Взяла коромысло, ведра, на речку отправилась. Тишина вокруг, ни огня, а соловьи поют, как в последний раз. Ноги роса обжигает, сиверко все дневное тепло выгнал из деревни. Вдруг – скала на дороге – Серега. Только и было, что звякнули ведра, покатились с дребезгом вниз к речке, и затих звон где-то в мягкой молодой травке. Только и было, что губы Серегины, руки-клещи, и сбивчивый шепот.
А потом начался ад кромешный. Нюра забыть хотела, как Танька крушила все вокруг в их избе, как отец за косу Нюру таскал, не зная, куда от позора деваться. Как мать рыдала, под горячую руку отца попавшая. Как старая Копылиха в темном углу пряталась от гневливого хозяина.
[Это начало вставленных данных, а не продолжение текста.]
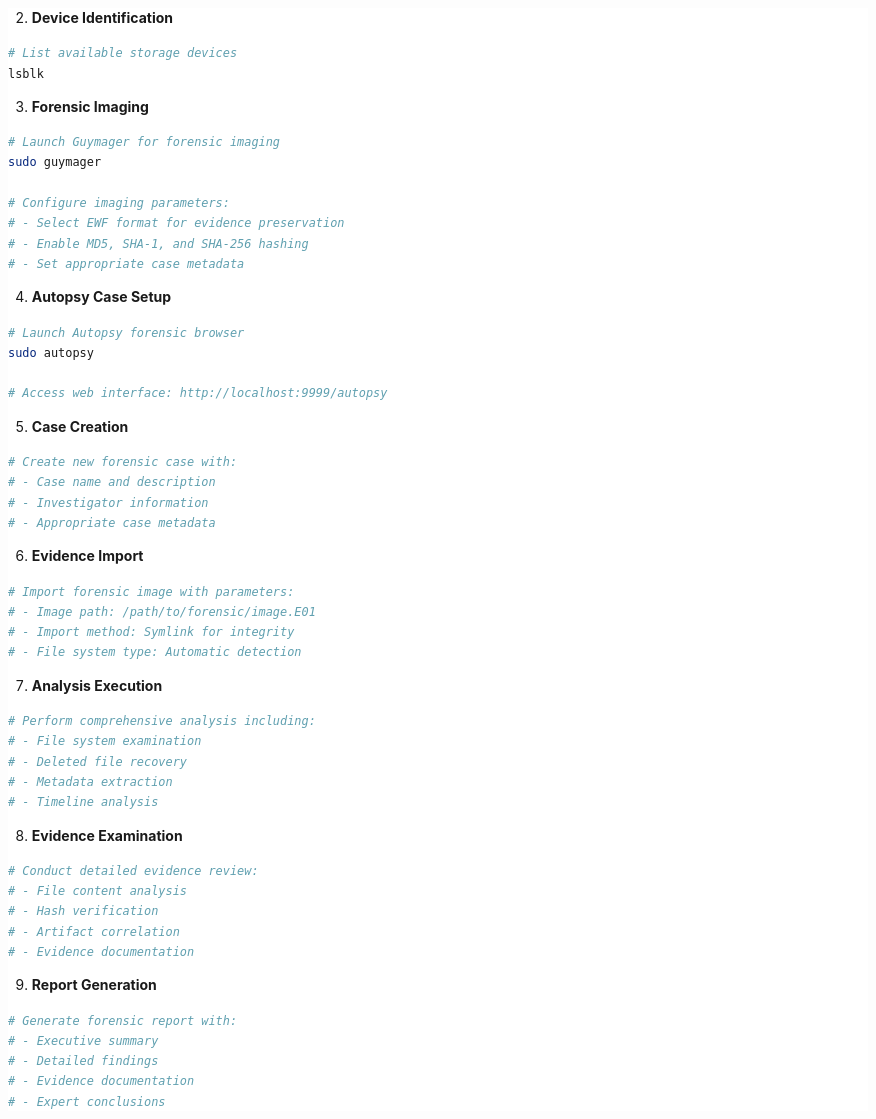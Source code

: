 2. **Device Identification**
```bash
# List available storage devices
lsblk
```

3. **Forensic Imaging**
```bash
# Launch Guymager for forensic imaging
sudo guymager

# Configure imaging parameters:
# - Select EWF format for evidence preservation
# - Enable MD5, SHA-1, and SHA-256 hashing
# - Set appropriate case metadata
```

4. **Autopsy Case Setup**
```bash
# Launch Autopsy forensic browser
sudo autopsy

# Access web interface: http://localhost:9999/autopsy
```

5. **Case Creation**
```bash
# Create new forensic case with:
# - Case name and description
# - Investigator information
# - Appropriate case metadata
```

6. **Evidence Import**
```bash
# Import forensic image with parameters:
# - Image path: /path/to/forensic/image.E01
# - Import method: Symlink for integrity
# - File system type: Automatic detection
```

7. **Analysis Execution**
```bash
# Perform comprehensive analysis including:
# - File system examination
# - Deleted file recovery
# - Metadata extraction
# - Timeline analysis
```

8. **Evidence Examination**
```bash
# Conduct detailed evidence review:
# - File content analysis
# - Hash verification
# - Artifact correlation
# - Evidence documentation
```

9. **Report Generation**
```bash
# Generate forensic report with:
# - Executive summary
# - Detailed findings
# - Evidence documentation
# - Expert conclusions
```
Как одежки Нюрины в узел бабка увязывала и провожала внучку к околице.
- Ступай в Кондратово, к тетке Груне. Она приютит. На работу устраивайся. Тятя остынет, не беда, а вот Танька балованная, отчаянная, она ведь и убить за мужика сможет. Не вздумай о Сереге мечтать и отца под удар не подставляй. Эх, девка, как же ты…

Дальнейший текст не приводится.